PROBLEM — Nothing but the lines from the start of the entries through the line containing "justifyContent: 'center'" should appear in the answer, each given exactly.

[[ RECORDS TO PROCESS open ]]

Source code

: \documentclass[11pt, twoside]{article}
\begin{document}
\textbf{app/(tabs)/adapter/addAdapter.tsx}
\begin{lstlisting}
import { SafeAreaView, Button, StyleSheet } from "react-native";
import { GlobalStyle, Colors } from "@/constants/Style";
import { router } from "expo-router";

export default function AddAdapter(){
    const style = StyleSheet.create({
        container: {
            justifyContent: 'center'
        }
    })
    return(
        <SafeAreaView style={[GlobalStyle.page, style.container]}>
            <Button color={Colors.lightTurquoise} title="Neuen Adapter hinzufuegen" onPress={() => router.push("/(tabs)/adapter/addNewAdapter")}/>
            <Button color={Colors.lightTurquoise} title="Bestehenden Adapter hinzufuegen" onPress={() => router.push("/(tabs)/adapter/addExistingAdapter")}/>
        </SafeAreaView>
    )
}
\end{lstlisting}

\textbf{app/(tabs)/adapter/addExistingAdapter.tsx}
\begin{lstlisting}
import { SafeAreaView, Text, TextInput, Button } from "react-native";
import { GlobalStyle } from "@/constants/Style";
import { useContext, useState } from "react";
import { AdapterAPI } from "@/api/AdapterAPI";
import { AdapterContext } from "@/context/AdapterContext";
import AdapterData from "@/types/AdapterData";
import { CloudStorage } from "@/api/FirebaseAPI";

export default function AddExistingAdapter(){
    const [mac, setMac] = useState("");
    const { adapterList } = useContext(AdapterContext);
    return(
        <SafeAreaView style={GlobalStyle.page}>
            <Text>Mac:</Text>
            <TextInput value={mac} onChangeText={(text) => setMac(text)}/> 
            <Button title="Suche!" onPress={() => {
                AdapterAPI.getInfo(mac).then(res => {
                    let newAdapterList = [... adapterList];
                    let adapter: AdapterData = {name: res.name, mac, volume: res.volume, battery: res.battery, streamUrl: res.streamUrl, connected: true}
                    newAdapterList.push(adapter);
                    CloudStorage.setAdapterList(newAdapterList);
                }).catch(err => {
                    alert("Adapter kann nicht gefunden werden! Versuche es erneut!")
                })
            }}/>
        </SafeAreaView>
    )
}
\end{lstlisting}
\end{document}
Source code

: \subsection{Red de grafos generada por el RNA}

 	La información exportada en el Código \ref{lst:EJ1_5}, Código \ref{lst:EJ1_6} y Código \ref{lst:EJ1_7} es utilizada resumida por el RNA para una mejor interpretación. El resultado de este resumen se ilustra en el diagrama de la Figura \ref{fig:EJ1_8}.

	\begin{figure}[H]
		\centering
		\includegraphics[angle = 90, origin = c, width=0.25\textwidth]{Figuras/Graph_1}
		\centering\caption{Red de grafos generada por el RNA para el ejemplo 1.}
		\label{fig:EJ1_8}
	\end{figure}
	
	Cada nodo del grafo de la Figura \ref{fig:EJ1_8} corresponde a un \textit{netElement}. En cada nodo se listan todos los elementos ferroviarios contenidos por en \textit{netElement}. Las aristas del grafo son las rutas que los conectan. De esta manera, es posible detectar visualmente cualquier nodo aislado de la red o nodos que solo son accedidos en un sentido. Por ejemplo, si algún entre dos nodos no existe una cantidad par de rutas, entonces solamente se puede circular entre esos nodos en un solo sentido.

[[ RECORDS TO PROCESS closed ]]

SOLUTION TO THIS EXERCISE —
Source code

: \documentclass[11pt, twoside]{article}
\begin{document}
\textbf{app/(tabs)/adapter/addAdapter.tsx}
\begin{lstlisting}
import { SafeAreaView, Button, StyleSheet } from "react-native";
import { GlobalStyle, Colors } from "@/constants/Style";
import { router } from "expo-router";

export default function AddAdapter(){
    const style = StyleSheet.create({
        container: {
            justifyContent: 'center'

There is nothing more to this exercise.